Un voyage d'hiver

Un voyage d'hiver

 

Un voyage d hiver jacqueline fischer art textile

 

 

Ce panneau -qui n'est pas un quilt au sens propre du terme a été créé d'abord pour valoriser une collection d'échantillons de lainages des années 1960. Face à ce type de catalogue, je suis toujours partagée entre un désir de conservation "historique" et une envie d'utiliser ces matières dans des compositions personnelles . Ici j'ai cédé à cette tentation !

 

Les échantillons étaient de formes, couleurs et épaisseurs très variées , de sorte qu'un assemblage en couture classique n'était guère possible . Dans ce cas la solution crazy  sur tissu solide de fondation est celle qui s'impose. Je ne souscris pas à cet  amour du lisse et du lifté qui semble s'imposer comme norme, et travaillant des étoffes qui s'effilochaient beaucoup , j'ai choisi de garder à la matière son aspect un peu indiscipliné et sauvage , d'autant que la musique de Schubert et aussi les textes des lieder écrits par Wilhem Müller m'ont accompagnée. Je n'irai pas jusqu'à dire que c'est une illustration de la musique,  car ce tableau n'a pas la tonalité sombre de celle de l’œuvre  : l'art n'est pas le même,  ni la visée beaucoup plus modeste en ce qui me concerne et c'est pour quoi j'ai appelé mon ouvrage "un voyage d'hiver". Cependant  ce cycle de lieder est lié à ma vie, à bien des égards. La tonalité assez sombre de l'oeuvre me semblait s'assortir au désordre apparent des morceaux du crazy quilt et à cette texture  au relief un peu tourmenté que je travaillais.
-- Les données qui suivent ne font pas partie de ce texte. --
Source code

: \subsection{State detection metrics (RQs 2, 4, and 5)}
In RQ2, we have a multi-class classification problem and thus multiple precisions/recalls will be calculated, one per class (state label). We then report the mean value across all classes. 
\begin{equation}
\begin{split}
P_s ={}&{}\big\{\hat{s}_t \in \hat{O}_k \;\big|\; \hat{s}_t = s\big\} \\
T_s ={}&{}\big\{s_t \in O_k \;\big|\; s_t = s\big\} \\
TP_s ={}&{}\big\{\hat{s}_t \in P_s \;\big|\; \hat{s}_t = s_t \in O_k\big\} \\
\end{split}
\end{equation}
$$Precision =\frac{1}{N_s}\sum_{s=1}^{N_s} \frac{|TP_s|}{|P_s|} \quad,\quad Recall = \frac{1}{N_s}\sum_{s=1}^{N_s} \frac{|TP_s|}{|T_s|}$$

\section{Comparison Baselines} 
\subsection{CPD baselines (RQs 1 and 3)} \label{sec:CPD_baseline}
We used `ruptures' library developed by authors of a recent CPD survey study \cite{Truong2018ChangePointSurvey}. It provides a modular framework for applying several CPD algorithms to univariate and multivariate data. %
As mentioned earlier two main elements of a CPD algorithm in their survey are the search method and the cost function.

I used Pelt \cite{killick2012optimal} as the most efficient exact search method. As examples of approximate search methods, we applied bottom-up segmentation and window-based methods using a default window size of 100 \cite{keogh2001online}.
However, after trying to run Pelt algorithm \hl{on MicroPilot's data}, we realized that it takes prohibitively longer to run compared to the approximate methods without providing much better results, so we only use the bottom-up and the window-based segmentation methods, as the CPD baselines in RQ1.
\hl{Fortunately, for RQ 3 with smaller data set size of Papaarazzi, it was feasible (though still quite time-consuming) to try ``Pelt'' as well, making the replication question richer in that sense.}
Le bas du panneau évoque ces matières sombres  et aussi l'énergie désespérée que la musique me fait ressentir , et puis le rouge du feu (celui du feu follet aussi d'un des lieder)  celui rassurant de l'âtre et celui plus inquiétant de la folie et de la mort qui guette le héros. J'y ai ajouté le blanc des flocons de neige, qu'on peut lire aussi comme les notes d'une musique blanche où tout se fige même les larmes.

 

Le vopyage d hiver detail 1

Le cycle de lieder comporte cependant  plusieurs textes évoquant l'amour qui aurait pu être heureux , la paix de la campagne et notamment celui intitulé le Tilleul, dont on retrouve la  nuance dans les échantillons de petits tailleurs printaniers , que j'ai choisi de disposer comme une zone compacte de mémoire des temps heureux, un lieu dans un espace en mouvement qu'est ce voyage à la fois réel et intérieur... .On y voit aussi le ciel bleu des    jours froids et des fragments d'aurores qui à la saison froide sont souvent somptueuses ..et ici c'est bien plus ma vision de la mauvaise saison qui m'a guidée que la musique et les paroles évoquées, à moins que ce ne soit la chair de la truite saumonée échappée malicieusement d'un autre lied .Tout hiver  porte en lui son rêve de printemps .

 

Un voyage d hiver detail 4

Le haut du tableau où j'ai réservé des nuances neutres et plus claires évoquent pour moi le gris du ciel, et tout ce qui dans l'hiver reste noir, blanc désincarné, en attente , stylisé comme le sont d'ailleurs les dessins de certaines étoffes .

 

Un voyage d hiver jacqueline fischer detail 3

 

 

Ce voyage dans les tissus, la musique et les textes est aussi pour moi un voyage dans le temps qui correspond à ma propre vie . Les étoffes sont soit contemporaines de mon enfance (années 60) mais quelques ajouts sont issus d'un autre catalogue datant des années 70 -celles de mes vingt ans,où je cousais beaucoup et notamment avec des jerseys de lainages comme ceux glissées ici, très en vogue alors- On trouve même, dans lazone claire,  un vénérable morceau de mousseline de laine datant de 1929 -année du mariage de mes parents-

Pour moi si l’œuvre est réussie, ce que je souhaite, il n'y a pas sacrilège à avoir "pillé" ces catalogues (j'en garde d'autres pour la documentation ), c'est une manière de  redonner  vie aux étoffes , moins par nostalgie que par désir de dire que notre passé nous a construits tels que nous sommes, et que de ce fait, il participe aussi de notre présent , qu'on peut ici toucher du doigt.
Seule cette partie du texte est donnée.